It's not a swapping behavior, it's a memory exhaustion behavior. Once you are out of _physical and swap_ memory anything trying to call malloc (or mmap) is going to stall indefinitely.



PMc said:


> Something is very strange here.



Nothing is strange here. I have a similar configuration (that is, zfs with swap disabled) and I occasionally get similar lockups. I don't believe it's a consequence of the disabled swap, presumably they are just easier to trigger that way.


----------



## PMc (Feb 26, 2019)

shkhln said:


> It's not a swapping behavior, it's a memory exhaustion behavior. Once you are out of _physical and swap_ memory anything trying to call malloc (or mmap) is going to stall indefinitely.



Yepp.



> Nothing is strange here. I have a similar configuration (that is, zfs with swap disabled) and I occasionally get similar lock ups. I don't believe it's a consequence of a disabled swap, presumably they are just easier to trigger that way.

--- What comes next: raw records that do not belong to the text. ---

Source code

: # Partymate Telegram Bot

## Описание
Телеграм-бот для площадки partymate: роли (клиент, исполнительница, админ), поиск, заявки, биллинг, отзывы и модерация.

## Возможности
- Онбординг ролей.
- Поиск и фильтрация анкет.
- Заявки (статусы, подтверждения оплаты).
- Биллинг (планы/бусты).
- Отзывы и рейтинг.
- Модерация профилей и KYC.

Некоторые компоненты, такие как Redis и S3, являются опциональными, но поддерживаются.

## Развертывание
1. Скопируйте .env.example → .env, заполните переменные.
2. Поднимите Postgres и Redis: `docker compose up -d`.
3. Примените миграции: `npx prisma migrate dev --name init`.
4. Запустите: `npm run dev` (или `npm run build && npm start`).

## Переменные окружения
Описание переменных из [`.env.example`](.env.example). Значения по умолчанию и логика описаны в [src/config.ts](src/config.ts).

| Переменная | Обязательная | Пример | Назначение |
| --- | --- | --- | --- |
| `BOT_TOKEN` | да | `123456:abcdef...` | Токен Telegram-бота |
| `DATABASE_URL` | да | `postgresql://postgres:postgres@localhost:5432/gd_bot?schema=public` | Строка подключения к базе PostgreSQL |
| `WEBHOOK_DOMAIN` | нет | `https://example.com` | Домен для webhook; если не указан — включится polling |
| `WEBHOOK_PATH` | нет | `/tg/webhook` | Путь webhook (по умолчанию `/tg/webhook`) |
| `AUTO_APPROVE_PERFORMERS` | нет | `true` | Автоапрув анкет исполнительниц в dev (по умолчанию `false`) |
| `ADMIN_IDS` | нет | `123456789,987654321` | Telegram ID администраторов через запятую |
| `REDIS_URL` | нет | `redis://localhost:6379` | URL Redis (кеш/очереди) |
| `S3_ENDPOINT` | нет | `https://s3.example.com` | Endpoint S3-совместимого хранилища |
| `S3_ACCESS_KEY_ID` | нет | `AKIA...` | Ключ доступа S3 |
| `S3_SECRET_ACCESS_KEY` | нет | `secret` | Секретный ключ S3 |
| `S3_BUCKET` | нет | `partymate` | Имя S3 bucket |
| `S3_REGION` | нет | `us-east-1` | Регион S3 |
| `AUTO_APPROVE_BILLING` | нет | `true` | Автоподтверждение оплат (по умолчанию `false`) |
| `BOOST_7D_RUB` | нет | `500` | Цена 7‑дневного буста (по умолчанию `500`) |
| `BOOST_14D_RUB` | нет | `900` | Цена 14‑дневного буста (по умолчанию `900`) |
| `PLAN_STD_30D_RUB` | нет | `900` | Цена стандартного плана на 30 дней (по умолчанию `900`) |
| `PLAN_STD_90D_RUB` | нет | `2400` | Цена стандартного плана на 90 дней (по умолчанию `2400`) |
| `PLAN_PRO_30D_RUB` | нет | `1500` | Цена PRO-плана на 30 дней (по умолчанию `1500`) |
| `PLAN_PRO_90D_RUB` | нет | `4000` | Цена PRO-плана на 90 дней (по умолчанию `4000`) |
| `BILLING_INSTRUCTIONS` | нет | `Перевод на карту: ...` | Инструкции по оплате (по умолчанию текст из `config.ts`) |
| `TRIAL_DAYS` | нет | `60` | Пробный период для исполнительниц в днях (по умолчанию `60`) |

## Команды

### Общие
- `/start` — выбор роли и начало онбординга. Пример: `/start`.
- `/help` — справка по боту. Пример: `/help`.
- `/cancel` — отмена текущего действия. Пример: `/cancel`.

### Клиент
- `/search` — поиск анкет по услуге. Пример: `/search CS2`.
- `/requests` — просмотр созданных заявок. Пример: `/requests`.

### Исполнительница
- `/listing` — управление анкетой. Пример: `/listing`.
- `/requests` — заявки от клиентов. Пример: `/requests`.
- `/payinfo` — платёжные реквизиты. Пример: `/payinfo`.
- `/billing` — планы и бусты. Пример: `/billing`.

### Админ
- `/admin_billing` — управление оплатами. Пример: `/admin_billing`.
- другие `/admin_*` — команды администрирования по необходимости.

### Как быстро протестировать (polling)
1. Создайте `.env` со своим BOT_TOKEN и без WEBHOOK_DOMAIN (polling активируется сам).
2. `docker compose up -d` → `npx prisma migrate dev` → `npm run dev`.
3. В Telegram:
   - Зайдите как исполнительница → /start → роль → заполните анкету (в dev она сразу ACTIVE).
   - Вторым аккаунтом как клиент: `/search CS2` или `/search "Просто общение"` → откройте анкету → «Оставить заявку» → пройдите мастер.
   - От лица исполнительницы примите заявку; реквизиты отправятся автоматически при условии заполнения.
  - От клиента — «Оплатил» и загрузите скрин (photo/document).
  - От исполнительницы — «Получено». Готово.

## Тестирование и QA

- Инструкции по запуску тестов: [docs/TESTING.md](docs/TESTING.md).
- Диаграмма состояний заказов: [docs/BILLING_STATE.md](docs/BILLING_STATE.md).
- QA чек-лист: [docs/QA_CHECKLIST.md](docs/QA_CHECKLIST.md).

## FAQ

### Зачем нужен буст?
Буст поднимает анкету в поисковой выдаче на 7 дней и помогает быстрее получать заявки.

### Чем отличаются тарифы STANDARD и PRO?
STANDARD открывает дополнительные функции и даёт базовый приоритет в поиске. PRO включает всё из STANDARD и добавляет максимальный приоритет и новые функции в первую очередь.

Ah. I never disable swap. And it is indeed not really strange when considering that there is only 1 Gig swap - and that does not help with 8 Gig memory. So if there are maybe 4 processors, firefox in default configuration might likely expand to 8 Gig for itself, will sqeeze the zfs arc to uselessness, will at the same time walk out to swap, will soon hit the end of the swap, and there the show stops. From that viewpoint it figures.


----------



## Deleted member 30996 (Feb 27, 2019)

Here's the business end of my X61 .mp3 player running  FreeBSD 11.1-RELEASE-p10 at 292 days uptime. sysutils/screenfetch isn't showing the CPU for some reason but it's an Intel Core 2 Duo T7300 @ 2.00 GHz with 4GB RAM and Scorpio Black 200GB HDD:




It shows a total of 3947MB Swap allocated with 82MB in use, or 3947MB with 2% in use as you prefer.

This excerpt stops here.